- [Available data]:

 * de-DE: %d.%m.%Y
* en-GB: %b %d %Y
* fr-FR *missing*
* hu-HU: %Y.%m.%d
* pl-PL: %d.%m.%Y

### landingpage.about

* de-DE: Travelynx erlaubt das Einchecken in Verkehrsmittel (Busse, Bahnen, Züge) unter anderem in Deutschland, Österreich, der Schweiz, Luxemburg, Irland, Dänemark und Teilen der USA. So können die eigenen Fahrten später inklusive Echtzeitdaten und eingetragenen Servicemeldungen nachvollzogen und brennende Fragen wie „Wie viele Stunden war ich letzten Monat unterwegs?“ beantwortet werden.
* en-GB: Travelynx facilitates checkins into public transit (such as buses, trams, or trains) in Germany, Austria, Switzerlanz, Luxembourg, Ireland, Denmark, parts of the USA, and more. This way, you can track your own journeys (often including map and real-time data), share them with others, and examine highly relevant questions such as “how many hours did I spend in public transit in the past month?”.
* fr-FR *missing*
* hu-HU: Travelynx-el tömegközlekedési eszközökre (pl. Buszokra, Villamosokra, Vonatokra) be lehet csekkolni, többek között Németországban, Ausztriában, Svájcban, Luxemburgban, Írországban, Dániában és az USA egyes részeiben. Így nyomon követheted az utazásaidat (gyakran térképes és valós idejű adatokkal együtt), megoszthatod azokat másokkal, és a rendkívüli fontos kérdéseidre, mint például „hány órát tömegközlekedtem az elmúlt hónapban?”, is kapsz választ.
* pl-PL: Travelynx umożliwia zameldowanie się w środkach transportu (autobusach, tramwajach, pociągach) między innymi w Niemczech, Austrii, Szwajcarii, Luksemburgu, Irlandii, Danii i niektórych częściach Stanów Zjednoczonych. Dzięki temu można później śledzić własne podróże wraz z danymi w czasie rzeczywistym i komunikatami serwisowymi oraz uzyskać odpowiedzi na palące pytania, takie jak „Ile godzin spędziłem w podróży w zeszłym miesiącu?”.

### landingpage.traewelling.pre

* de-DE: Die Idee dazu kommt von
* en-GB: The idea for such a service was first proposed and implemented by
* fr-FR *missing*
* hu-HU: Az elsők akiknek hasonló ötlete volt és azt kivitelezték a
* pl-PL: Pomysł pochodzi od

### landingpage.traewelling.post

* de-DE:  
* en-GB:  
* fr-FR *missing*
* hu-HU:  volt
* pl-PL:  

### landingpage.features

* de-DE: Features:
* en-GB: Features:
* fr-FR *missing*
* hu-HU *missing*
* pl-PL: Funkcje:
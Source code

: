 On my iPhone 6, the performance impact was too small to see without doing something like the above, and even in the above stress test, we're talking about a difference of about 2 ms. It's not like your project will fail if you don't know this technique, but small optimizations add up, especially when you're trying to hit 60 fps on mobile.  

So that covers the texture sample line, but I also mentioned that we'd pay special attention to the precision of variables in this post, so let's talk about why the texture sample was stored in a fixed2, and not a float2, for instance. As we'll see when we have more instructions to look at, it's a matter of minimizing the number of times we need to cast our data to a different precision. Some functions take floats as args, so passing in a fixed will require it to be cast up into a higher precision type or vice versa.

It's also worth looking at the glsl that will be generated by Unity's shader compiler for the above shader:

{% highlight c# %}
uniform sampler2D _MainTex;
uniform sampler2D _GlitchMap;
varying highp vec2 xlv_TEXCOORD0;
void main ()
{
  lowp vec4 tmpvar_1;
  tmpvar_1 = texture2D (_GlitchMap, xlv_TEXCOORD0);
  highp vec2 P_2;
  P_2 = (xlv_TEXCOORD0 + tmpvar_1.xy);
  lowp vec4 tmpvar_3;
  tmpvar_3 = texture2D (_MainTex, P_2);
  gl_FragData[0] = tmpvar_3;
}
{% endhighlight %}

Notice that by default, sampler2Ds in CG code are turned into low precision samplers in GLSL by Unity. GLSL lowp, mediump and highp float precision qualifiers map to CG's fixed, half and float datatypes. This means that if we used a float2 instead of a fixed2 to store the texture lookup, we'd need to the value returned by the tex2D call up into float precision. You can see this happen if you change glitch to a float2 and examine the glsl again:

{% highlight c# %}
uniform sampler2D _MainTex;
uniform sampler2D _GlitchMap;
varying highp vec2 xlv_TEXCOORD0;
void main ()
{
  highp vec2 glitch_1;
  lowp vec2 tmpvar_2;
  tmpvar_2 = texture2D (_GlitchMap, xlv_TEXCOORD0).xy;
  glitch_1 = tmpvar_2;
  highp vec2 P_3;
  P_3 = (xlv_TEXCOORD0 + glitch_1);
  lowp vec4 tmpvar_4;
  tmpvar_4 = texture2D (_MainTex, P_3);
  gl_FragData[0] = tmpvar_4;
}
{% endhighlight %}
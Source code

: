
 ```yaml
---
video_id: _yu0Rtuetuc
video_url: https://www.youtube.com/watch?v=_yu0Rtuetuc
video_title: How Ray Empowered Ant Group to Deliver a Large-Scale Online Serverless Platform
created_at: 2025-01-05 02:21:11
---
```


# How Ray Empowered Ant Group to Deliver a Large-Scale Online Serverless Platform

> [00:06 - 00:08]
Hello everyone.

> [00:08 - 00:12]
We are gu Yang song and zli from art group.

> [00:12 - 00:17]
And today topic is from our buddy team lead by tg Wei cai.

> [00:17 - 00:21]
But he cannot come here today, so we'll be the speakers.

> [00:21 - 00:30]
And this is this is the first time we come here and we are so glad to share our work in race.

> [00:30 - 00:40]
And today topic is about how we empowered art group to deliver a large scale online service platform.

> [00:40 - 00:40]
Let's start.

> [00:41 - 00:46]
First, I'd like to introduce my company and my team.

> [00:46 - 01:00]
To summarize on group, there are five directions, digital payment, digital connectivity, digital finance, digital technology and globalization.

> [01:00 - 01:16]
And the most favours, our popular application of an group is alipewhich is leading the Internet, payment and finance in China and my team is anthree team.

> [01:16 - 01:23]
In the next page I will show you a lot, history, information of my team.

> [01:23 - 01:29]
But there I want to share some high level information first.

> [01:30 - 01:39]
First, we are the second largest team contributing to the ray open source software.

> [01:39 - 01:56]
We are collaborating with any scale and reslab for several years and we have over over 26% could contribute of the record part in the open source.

- [Instructions to follow]: Among the records above, a stretch begins at the line containing "[01:00 - 01:16]" and ends at the line containing "[01:30 - 01:39]". Restate that stretch word for word, and nothing else.

- [Answer]:
> [01:00 - 01:16]
And the most favours, our popular application of an group is alipewhich is leading the Internet, payment and finance in China and my team is anthree team.

> [01:16 - 01:23]
In the next page I will show you a lot, history, information of my team.

> [01:23 - 01:29]
But there I want to share some high level information first.

> [01:30 - 01:39]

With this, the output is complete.